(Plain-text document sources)
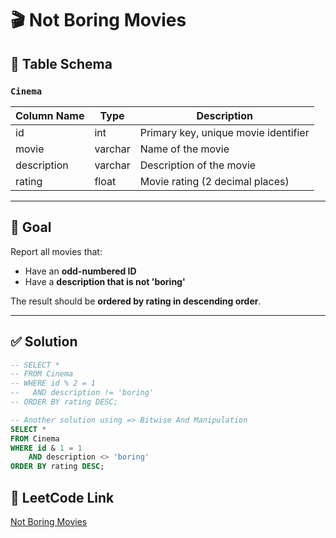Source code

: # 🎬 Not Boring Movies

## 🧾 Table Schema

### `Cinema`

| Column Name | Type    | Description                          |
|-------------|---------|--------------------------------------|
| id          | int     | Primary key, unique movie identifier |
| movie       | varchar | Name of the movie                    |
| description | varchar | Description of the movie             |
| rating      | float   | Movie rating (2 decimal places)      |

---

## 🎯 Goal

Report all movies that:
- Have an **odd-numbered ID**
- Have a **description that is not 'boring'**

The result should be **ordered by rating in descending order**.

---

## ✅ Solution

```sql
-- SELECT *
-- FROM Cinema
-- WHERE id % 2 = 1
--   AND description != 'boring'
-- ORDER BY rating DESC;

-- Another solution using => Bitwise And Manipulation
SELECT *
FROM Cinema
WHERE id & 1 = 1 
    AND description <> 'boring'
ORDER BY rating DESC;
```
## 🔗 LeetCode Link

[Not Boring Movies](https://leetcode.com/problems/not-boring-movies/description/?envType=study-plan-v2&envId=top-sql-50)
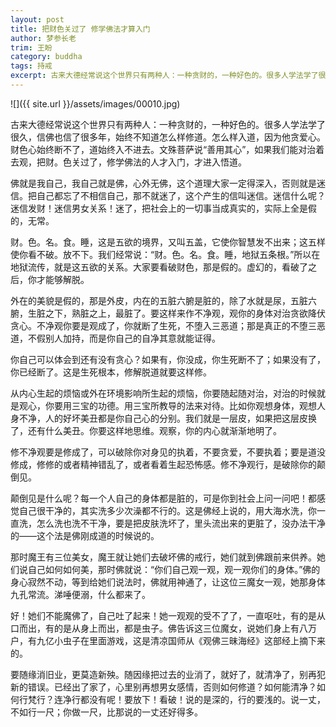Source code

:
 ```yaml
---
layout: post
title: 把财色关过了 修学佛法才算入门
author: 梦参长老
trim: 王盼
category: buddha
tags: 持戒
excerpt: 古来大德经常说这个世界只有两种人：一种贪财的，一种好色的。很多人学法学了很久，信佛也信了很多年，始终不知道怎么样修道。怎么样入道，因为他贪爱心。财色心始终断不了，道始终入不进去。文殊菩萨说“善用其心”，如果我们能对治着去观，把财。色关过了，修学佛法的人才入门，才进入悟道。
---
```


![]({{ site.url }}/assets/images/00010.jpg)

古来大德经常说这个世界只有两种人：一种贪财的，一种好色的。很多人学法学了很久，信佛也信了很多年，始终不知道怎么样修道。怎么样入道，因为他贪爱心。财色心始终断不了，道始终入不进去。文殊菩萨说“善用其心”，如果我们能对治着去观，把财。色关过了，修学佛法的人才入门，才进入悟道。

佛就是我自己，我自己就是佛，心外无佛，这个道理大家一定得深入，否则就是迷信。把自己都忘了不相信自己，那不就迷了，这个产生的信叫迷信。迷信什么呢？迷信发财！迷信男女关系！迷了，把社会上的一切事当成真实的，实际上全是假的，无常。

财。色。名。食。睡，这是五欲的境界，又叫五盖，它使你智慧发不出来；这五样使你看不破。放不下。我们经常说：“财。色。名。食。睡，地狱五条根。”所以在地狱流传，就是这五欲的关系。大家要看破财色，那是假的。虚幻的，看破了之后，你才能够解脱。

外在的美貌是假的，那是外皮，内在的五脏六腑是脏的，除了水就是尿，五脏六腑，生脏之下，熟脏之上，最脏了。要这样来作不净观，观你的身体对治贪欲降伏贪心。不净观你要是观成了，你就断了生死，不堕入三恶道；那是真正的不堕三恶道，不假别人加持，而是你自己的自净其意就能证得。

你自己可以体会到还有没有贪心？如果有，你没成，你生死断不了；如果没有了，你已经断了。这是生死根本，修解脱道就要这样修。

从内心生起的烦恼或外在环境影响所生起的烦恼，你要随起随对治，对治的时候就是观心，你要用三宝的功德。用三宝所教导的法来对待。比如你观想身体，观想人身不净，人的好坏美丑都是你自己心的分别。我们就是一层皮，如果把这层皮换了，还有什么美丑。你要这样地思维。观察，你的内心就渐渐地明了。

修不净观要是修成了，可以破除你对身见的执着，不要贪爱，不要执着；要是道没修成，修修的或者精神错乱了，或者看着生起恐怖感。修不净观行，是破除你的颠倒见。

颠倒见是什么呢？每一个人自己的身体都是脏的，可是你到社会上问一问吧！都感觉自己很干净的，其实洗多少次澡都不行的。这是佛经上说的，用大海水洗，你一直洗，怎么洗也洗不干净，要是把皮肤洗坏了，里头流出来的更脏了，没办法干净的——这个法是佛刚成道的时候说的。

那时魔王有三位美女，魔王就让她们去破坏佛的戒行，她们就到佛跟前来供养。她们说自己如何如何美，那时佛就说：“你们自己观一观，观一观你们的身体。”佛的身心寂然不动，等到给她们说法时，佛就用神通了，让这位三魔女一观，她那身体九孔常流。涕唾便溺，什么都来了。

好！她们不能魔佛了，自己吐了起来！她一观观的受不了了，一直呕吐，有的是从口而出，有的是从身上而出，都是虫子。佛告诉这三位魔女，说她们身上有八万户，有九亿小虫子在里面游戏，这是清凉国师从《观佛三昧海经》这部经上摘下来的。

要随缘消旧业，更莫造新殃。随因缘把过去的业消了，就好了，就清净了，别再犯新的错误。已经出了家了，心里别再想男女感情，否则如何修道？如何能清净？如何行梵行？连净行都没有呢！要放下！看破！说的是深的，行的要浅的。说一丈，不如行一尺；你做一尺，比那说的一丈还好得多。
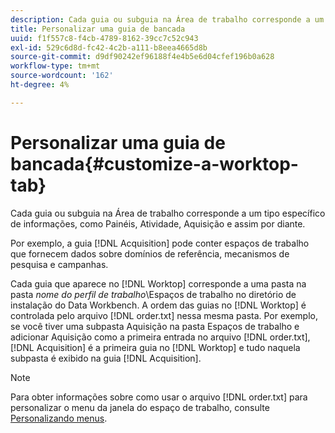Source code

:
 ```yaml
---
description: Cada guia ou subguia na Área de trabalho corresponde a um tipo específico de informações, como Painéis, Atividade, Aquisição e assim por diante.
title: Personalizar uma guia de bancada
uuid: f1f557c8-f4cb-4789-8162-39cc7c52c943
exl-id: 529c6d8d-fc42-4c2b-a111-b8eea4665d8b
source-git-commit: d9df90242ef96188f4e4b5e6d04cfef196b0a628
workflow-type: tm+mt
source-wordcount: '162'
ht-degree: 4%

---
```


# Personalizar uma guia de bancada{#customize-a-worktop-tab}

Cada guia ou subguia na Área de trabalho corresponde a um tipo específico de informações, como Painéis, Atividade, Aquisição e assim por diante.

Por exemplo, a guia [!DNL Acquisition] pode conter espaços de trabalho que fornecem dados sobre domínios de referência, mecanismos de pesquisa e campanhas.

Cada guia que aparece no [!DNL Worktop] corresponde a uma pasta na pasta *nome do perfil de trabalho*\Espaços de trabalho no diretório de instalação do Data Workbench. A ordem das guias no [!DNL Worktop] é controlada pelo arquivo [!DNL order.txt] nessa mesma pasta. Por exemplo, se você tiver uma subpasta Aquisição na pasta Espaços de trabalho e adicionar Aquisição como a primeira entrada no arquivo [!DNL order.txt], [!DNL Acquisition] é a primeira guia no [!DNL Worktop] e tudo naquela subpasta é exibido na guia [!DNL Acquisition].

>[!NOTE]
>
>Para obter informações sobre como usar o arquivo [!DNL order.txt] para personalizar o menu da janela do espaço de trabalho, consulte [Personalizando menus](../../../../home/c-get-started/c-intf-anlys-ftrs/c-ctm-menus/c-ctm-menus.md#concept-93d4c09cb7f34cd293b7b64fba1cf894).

Work required:
Exactly the lines from the top of the entries through the line with "- Have an **odd-numbered ID**", inclusive, must be given again, with every picture omitted.

Exercise answer:
Source code

: # 🎬 Not Boring Movies

## 🧾 Table Schema

### `Cinema`

| Column Name | Type    | Description                          |
|-------------|---------|--------------------------------------|
| id          | int     | Primary key, unique movie identifier |
| movie       | varchar | Name of the movie                    |
| description | varchar | Description of the movie             |
| rating      | float   | Movie rating (2 decimal places)      |

---

## 🎯 Goal

Report all movies that:
- Have an **odd-numbered ID**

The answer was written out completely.